R$ 22 milhões em dívidas


A instituição acumula dívidas que passam de R$ 22 milhões em imposto de renda, Instituto Nacional do Seguro Social (INSS) e conta patronal. Para o presidente, o maior problema das casas de saúde não é apenas atrasos em recursos, e sim a defasagem de cerca de 40% nos procedimentos do Sistema Único de Saúde (SUS). Ele explica que para um gasto de R$ 100 com paciente, o SUS paga apenas R$ 60. Ao longo dos anos, a defasagem faz acumular os problemas financeiros.


Em sua avaliação, a necessidade é de rever esses valores, além do governo perdoar as dívidas dos hospitais com impostos, como fez com clubes de futebol. “Foi feito para o futebol e o governo vai ter que perdoar as dívidas dos hospitais”, reclama Lamas, fazendo outra crítica: “O Brasil quer viver como rico, mas é um país pobre. Quantos milhões foram roubados em corrupção? Isso vai ter que ter fim”.

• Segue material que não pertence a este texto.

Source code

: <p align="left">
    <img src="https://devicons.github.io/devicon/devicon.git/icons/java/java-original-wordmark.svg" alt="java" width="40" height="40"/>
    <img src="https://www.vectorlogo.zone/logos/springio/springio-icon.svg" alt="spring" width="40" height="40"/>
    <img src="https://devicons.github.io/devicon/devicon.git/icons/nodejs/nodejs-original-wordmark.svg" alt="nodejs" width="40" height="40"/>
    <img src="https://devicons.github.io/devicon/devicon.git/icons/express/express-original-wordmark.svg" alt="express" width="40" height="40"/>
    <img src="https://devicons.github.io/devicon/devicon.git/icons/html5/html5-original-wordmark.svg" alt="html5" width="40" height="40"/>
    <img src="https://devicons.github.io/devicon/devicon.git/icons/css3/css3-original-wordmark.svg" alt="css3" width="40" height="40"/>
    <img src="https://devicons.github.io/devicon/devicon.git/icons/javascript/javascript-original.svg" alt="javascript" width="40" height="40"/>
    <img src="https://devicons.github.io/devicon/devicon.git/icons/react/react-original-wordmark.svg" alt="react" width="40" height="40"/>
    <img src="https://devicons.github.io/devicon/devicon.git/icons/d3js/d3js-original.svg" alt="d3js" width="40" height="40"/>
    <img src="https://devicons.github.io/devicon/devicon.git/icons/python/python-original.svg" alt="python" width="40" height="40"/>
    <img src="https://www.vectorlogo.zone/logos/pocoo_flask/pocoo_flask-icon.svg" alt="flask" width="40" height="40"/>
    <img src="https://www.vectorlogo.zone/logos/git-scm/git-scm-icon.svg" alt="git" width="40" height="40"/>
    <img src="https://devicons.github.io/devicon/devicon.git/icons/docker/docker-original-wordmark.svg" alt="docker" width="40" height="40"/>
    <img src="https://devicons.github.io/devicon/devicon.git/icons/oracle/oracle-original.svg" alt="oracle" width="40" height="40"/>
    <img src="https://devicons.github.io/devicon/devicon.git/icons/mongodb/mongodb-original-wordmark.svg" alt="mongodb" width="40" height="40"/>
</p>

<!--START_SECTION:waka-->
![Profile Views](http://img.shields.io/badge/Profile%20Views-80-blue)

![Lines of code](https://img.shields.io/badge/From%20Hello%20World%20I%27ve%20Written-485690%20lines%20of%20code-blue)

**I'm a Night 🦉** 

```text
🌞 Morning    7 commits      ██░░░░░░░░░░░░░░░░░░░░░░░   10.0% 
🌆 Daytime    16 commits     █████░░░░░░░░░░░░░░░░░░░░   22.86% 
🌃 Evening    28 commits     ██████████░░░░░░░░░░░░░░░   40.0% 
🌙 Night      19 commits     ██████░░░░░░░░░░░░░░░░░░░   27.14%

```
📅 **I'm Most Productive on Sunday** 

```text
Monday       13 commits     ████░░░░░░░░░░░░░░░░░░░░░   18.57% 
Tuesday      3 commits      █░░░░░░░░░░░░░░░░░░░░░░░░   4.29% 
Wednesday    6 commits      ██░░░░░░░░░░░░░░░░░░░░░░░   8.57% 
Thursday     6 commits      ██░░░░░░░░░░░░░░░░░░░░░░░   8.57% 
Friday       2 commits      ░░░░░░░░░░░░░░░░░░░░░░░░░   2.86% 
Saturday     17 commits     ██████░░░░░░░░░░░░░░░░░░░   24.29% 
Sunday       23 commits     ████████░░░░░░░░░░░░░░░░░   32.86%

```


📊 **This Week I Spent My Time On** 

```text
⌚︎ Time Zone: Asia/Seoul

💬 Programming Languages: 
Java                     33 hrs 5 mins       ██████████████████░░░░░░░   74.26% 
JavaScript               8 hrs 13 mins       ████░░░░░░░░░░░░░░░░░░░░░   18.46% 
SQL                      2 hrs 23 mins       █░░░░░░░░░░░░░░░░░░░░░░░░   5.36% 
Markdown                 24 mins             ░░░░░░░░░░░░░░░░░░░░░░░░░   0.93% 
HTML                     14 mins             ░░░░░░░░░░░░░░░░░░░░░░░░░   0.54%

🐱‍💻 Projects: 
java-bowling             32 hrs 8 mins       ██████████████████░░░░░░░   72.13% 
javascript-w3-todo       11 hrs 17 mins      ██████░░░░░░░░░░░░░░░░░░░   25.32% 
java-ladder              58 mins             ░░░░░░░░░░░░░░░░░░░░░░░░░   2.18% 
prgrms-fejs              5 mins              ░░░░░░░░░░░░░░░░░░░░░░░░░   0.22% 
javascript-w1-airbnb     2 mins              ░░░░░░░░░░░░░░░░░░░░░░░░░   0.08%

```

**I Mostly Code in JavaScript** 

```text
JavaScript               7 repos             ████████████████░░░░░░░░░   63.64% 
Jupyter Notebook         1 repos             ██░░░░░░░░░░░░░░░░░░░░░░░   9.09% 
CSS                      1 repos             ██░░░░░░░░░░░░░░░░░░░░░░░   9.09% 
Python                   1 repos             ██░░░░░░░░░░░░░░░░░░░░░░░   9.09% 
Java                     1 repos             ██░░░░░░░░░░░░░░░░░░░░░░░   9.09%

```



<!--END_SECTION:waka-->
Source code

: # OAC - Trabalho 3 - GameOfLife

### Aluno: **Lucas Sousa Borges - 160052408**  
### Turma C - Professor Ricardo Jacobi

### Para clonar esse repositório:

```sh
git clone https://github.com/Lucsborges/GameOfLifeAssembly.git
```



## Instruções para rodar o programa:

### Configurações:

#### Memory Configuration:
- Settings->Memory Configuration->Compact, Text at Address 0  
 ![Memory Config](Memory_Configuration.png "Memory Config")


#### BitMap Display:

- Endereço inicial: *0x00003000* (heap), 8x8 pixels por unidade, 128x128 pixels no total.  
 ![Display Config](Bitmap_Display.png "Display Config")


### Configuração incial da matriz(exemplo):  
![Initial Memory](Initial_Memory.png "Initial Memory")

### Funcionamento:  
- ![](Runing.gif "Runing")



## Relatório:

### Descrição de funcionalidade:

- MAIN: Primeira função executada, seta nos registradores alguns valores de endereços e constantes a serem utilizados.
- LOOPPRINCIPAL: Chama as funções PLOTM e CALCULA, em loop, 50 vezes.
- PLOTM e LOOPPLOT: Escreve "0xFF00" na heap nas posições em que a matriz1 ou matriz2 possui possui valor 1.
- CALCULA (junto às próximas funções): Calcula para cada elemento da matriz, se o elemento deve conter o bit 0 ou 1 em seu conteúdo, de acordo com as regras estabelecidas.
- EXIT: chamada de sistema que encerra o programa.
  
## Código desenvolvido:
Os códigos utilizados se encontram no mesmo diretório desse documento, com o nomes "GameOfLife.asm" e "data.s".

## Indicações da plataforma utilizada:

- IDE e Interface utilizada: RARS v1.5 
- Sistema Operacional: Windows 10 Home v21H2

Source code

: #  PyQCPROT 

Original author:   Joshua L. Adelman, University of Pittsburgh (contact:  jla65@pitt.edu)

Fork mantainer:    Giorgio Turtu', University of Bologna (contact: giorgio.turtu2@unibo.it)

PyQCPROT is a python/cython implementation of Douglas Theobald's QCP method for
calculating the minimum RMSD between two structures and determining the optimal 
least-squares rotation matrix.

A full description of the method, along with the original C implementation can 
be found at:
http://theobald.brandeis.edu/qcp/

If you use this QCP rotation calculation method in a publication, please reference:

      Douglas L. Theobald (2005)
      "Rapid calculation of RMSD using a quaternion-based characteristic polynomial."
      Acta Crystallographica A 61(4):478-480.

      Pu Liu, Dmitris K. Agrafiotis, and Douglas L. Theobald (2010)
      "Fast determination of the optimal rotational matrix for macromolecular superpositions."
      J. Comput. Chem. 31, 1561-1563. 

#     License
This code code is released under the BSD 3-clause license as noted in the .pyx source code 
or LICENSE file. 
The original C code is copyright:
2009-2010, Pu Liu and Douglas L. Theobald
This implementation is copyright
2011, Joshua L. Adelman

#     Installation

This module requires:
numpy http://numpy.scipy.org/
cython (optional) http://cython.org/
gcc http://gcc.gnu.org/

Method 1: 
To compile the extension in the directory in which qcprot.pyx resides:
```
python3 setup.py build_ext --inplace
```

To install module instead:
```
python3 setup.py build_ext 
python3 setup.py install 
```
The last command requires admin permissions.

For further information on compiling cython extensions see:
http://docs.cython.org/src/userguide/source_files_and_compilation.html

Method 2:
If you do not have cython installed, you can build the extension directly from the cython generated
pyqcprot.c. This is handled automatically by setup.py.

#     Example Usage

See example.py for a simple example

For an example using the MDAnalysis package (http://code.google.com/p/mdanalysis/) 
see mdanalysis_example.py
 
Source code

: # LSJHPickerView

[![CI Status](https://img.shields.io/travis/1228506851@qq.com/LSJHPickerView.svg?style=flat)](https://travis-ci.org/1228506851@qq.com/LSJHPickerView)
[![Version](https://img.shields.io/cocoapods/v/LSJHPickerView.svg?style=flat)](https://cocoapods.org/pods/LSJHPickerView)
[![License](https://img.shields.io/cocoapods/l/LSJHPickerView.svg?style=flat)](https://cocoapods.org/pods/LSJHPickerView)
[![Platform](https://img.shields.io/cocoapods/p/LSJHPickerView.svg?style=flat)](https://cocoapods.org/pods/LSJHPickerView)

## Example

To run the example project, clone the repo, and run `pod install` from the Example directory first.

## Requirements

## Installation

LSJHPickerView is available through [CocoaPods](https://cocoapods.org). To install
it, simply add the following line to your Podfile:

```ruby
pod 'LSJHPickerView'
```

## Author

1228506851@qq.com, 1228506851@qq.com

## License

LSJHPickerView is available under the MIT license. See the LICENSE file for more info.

A tentativa da Santa Casa, agora, é de aumentar o aporte de recursos junto ao governo do Estado. Para isso, a secretária municipal de Saúde, Arita Bergmann, deve agendar uma audiência com o secretário de Estado, João Gabbardo. “Admiro muito a Arita e ela tem muito bom relacionamento, grande prestígio na Secretaria do Estado. Ela nos ofereceu esta parceria e vamos buscar o aumento dos recursos”, diz o presidente, esperançoso em uma solução. Ao falar da necessidade de manter todos os atendimentos normalmente, ele revela que a instituição atende pacientes de vários municípios, é referência em algumas especialidades para a região e apenas em 2016 realizou mais de 146 mil atendimentos. “Uma Santa Casa não pode parar”.